A geostatistical investigation of 3D magnetic inversion results using multi-Gaussian kriging and sequential Gaussian co-simulation

Abstract

Inversion of magnetic data has a significant role in geophysical exploration and it can be utilized in the 3D (three-dimensional) modeling of subsurface bodies (e.g. geological structures, mineral deposits, etc.). In this study, Physical Property Distribution Method (PPDM) was utilized for the inversion of magnetic data and the reliability of the resultant model was later examined by means of the geostatistical methods.

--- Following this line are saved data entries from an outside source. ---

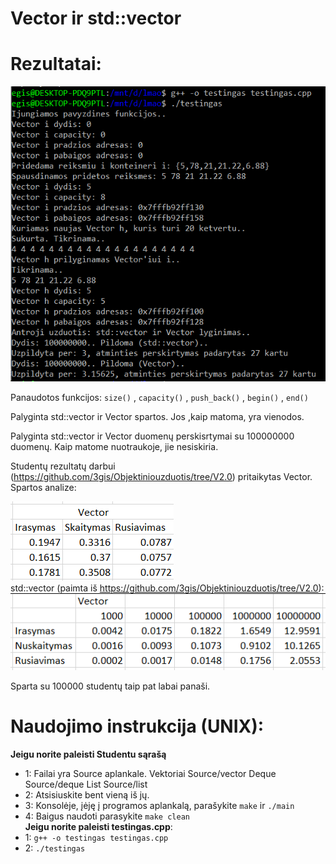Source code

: # Vector ir std::vector

# Rezultatai:
 ![](testingas.png)  
 
 Panaudotos funkcijos: `size()` , `capacity()` , `push_back()` , `begin()` , `end()`  
 
 Palyginta std::vector ir Vector spartos. Jos ,kaip matoma, yra vienodos.  
 
 Palyginta std::vector ir Vector duomenų perskisrtymai su 100000000 duomenų. Kaip matome nuotraukoje, jie nesiskiria.
 
 Studentų rezultatų darbui (https://github.com/3gis/Objektiniouzduotis/tree/V2.0) pritaikytas Vector. Spartos analize:
 
 ![](Vectortestingas.png)  
 std::vector (paimta iš https://github.com/3gis/Objektiniouzduotis/tree/V2.0):  
 ![](stdvector.png)  
 
 Sparta su 100000 studentų taip pat labai panaši.
 
 # Naudojimo instrukcija (UNIX):
 **Jeigu norite paleisti Studentu sąrašą**  
- 1: Failai yra Source aplankale. Vektoriai Source/vector Deque Source/deque List Source/list
- 2: Atsisiuskite bent vieną iš jų.
- 3: Konsolėje, įėję į programos aplankalą, parašykite `make` ir `./main`
- 4: Baigus naudoti parasykite `make clean`  
**Jeigu norite paleisti testingas.cpp**:
- 1: `g++ -o testingas testingas.cpp`
- 2: `./testingas`

 
 
 
 
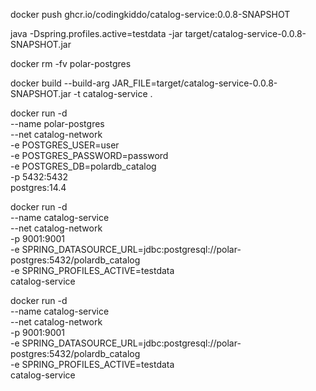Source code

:docker push ghcr.io/codingkiddo/catalog-service:0.0.8-SNAPSHOT


java -Dspring.profiles.active=testdata -jar target/catalog-service-0.0.8-SNAPSHOT.jar 


docker rm -fv polar-postgres

docker build --build-arg JAR_FILE=target/catalog-service-0.0.8-SNAPSHOT.jar -t catalog-service .


docker run -d \
--name polar-postgres \
--net catalog-network \
-e POSTGRES_USER=user \
-e POSTGRES_PASSWORD=password \
-e POSTGRES_DB=polardb_catalog \
-p 5432:5432 \
postgres:14.4


docker run -d \
--name catalog-service \
--net catalog-network \
-p 9001:9001 \
-e SPRING_DATASOURCE_URL=jdbc:postgresql://polar-postgres:5432/polardb_catalog \
-e SPRING_PROFILES_ACTIVE=testdata \
catalog-service

docker run -d \
--name catalog-service \
--net catalog-network \
-p 9001:9001 \
-e SPRING_DATASOURCE_URL=jdbc:postgresql://polar-postgres:5432/polardb_catalog \
-e SPRING_PROFILES_ACTIVE=testdata \
catalog-service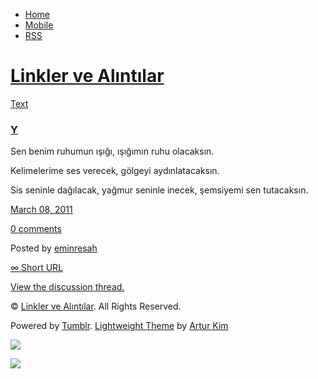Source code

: -   [Home](/)
-   [Mobile](/mobile)
-   [RSS](http://eminresah.tumblr.com/rss)

[Linkler ve Alıntılar](/)
=========================

[Text](http://eminresah.tumblr.com/post/3709947412/y)

### [Y](http://eminresah.tumblr.com/post/3709947412/y)

Sen benim ruhumun ışığı, ışığımın ruhu olacaksın.

Kelimelerime ses verecek, gölgeyi aydınlatacaksın.

Sis seninle dağılacak, yağmur seninle inecek, şemsiyemi sen tutacaksın.

[March 08, 2011](http://eminresah.tumblr.com/post/3709947412/y)

[0
comments](http://eminresah.tumblr.com/post/3709947412/y#disqus_thread)

Posted by [eminresah](http://eminresah.tumblr.com/)

[∞ Short URL](http://tmblr.co/ZWS1Oy3T8KuK)

[View the discussion thread.](http://erblog.disqus.com/?url=ref)

© [Linkler ve Alıntılar](/). All Rights Reserved.

Powered by [Tumblr](http://tumblr.com). [Lightweight
Theme](http://www.tumblr.com/theme/10820) by [Artur
Kim](http://arturkim.com)

![](https://px.srvcs.tumblr.com/impixu?T=1434918883&J=eyJ0eXBlIjoidXJsIiwidXJsIjoiaHR0cDpcL1wvZW1pbnJlc2FoLnR1bWJsci5jb21cL3Bvc3RcLzM3MDk5NDc0MTJcL3kiLCJyZXF0eXBlIjowLCJyb3V0ZSI6IlwvcG9zdFwvOmlkXC86c3VtbWFyeSIsIm5vc2NyaXB0IjoxfQ==&U=ODGDGHLHEA&K=bb2397e4579bfdba367971bae76e213d774b5c3c6985271a8393d872ce4281e3&R=)

![](https://px.srvcs.tumblr.com/impixu?T=1434918883&J=eyJ0eXBlIjoicG9zdCIsInVybCI6Imh0dHA6XC9cL2VtaW5yZXNhaC50dW1ibHIuY29tXC9wb3N0XC8zNzA5OTQ3NDEyXC95IiwicmVxdHlwZSI6MCwicm91dGUiOiJcL3Bvc3RcLzppZFwvOnN1bW1hcnkiLCJwb3N0cyI6W3sicG9zdGlkIjoiMzcwOTk0NzQxMiIsImJsb2dpZCI6IjM2NDgwMjgiLCJzb3VyY2UiOjMzfV0sIm5vc2NyaXB0IjoxfQ==&U=MBHFEMJGMN&K=8908499af19b861ad2bdea174e493f9ed02d30151a671477ad346aca532aee8f&R=)

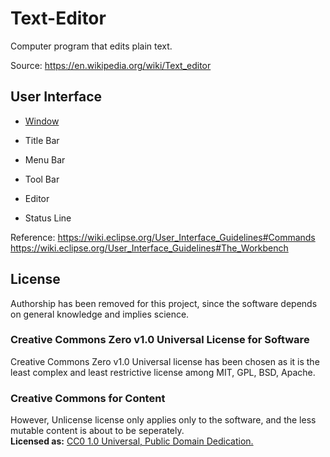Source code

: # Text-Editor
 Computer program that edits plain text. 
 
 Source: https://en.wikipedia.org/wiki/Text_editor

## User Interface 
* [Window](https://en.wikipedia.org/wiki/Window_(computing))
* Title Bar
* Menu Bar
* Tool Bar

* Editor
* Status Line

Reference: https://wiki.eclipse.org/User_Interface_Guidelines#Commands  
https://wiki.eclipse.org/User_Interface_Guidelines#The_Workbench

## License
Authorship has been removed for this project, since the software depends on general knowledge and implies science.
### Creative Commons Zero v1.0 Universal License for Software
Creative Commons Zero v1.0 Universal license has been chosen as it is the least complex and least restrictive license among MIT, GPL, BSD, Apache.
### Creative Commons for Content
However, Unlicense license only applies only to the software, and the less mutable content is about to be seperately.  
**Licensed as:** [CC0 1.0 Universal, Public Domain Dedication.](https://creativecommons.org/publicdomain/zero/1.0/?ref=chooser-v1)


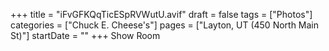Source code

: +++
title = "iFvGFKQqTicESpRVWutU.avif"
draft = false
tags = ["Photos"]
categories = ["Chuck E. Cheese's"]
pages = ["Layton, UT (450 North Main St)"]
startDate = ""
+++
Show Room

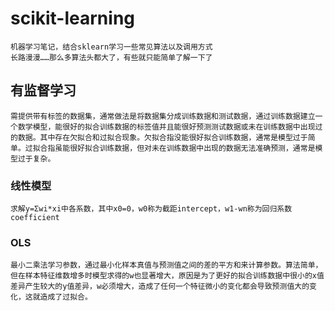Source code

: # scikit-learning
    机器学习笔记，结合sklearn学习一些常见算法以及调用方式
    长路漫漫……那么多算法头都大了，有些就只能简单了解一下了

## 有监督学习
    需提供带有标签的数据集，通常做法是将数据集分成训练数据和测试数据，通过训练数据建立一个数学模型，能很好的拟合训练数据的标签值并且能很好预测测试数据或未在训练数据中出现过的数据。其中存在欠拟合和过拟合现象。欠拟合指没能很好拟合训练数据，通常是模型过于简单。过拟合指虽能很好拟合训练数据，但对未在训练数据中出现的数据无法准确预测，通常是模型过于复杂。
### 线性模型
    求解y=Σwi*xi中各系数，其中x0=0，w0称为截距intercept，w1-wn称为回归系数coefficient
### OLS
    最小二乘法学习参数，通过最小化样本真值与预测值之间的差的平方和来计算参数。算法简单，但在样本特征维数增多时模型求得的w也显著增大，原因是为了更好的拟合训练数据中很小的x值差异产生较大的y值差异，w必须增大，造成了任何一个特征微小的变化都会导致预测值大的变化，这就造成了过拟合。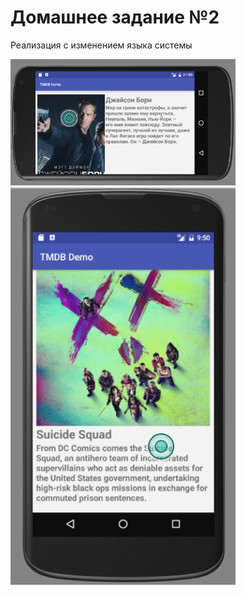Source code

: # Домашнее задание №2

Реализация с изменением языка системы

<img src="https://github.com/IFMO-Android-2016/homework2/blob/master/rus_horizontal.png" width="360px"/>
<img src="https://github.com/IFMO-Android-2016/homework2/blob/master/eng_vertical.png" width="360px"/>


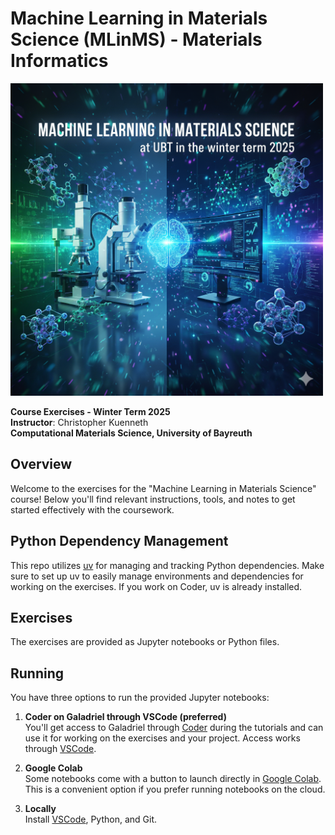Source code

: # Machine Learning in Materials Science (MLinMS) - Materials Informatics
<img src="assets/wt25.png" alt="drawing" width="500"/>   

**Course Exercises - Winter Term 2025**  
**Instructor**: Christopher Kuenneth  
**Computational Materials Science, University of Bayreuth**  


## Overview

Welcome to the exercises for the "Machine Learning in Materials Science" course! Below you'll find relevant instructions, tools, and notes to get started effectively with the coursework.

## Python Dependency Management

This repo utilizes [uv](https://docs.astral.sh/uv/getting-started/installation/) for managing and tracking Python dependencies. Make sure to set up uv to easily manage environments and dependencies for working on the exercises. If you work on Coder, uv is already installed.

## Exercises

The exercises are provided as Jupyter notebooks or Python files.

## Running

You have three options to run the provided Jupyter notebooks:

1. **Coder on Galadriel through VSCode (preferred)**  
   You'll get access to Galadriel through [Coder](https://github.com/coder/coder) during the tutorials and can use it for working on the exercises and your project. Access works through [VSCode](https://code.visualstudio.com/). 

2. **Google Colab**  
   Some notebooks come with a button to launch directly in [Google Colab](https://colab.research.google.com). This is a convenient option if you prefer running notebooks on the cloud.

3. **Locally**  
   Install [VSCode](https://code.visualstudio.com/), Python, and Git.




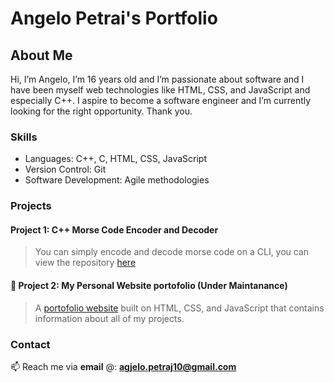 # Angelo Petrai's Portfolio
## About Me
Hi, I’m Angelo, I’m 16 years old and I’m passionate about software 
and I have been myself web technologies like HTML, CSS, and 
JavaScript and especially C++. I 
aspire to become a software engineer and I’m currently looking for 
the right opportunity. Thank you.


### Skills  <br>
   * Languages: C++, C, HTML, CSS, JavaScript
   *  Version Control: Git
   *  Software Development: Agile methodologies
   

### Projects
   #### Project 1: C++ Morse Code Encoder and Decoder
   > You can simply encode and decode morse code on a CLI, you can view the repository <a href="https://github.com/apetrai/MorseCode_keyer">here</a>
   
   #### 📡 Project 2: My Personal Website portofolio (Under Maintanance)
   > A  <a href="https://apetrai.github.io">portofolio website</a> built on HTML, CSS, and JavaScript that contains information about all of my projects.



### Contact

📫 Reach me via **email** @: **agjelo.petraj10@gmail.com**

   
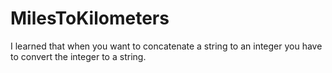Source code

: # MilesToKilometers
I learned that when you want to concatenate a string to an integer you have to convert the integer to a string.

For magnetic anomalies, PPDM first divides the surface of interest into a large number of cells with constant dimensions and then calculates the susceptibility value for each cell. On the other hand, geostatistical methods can calculate the ore grade value at different depths of a mineral deposit. In this study, we have used Multi-Gaussian Kriging (MGK) method for estimation of iron grade (Fe %) in Darreh-Ziarat Iron Deposit. MGK is a powerful non-linear estimation method that first provides normal distribution of grade values using the plot variogram of these new values and then makes use of one of the linear estimation approaches to prepare the ore grade distribution of each block. Also, Sequential Gaussian Co-Simulation (SGCS), which is based on the normal distribution of the variables of interest, can simulate iron grade value of each block using a secondary value. Here, SGCS method was utilized as a simulation algorithm to determine the relationship between Fe and susceptibility variables. Considering the fact that magnetic susceptibility variables exist in all simulated blocks, SGCS results are highly dependent on inversion results. So, Iron grade values at different depths of Darreh-Ziarat Iron Ore deposit were calculated using MGK and SGCS methods in order to assess the correctness of inversion results. Finally, the results revealed a high degree of validity at shallower depths and a lower depth of confidence at deeper depths.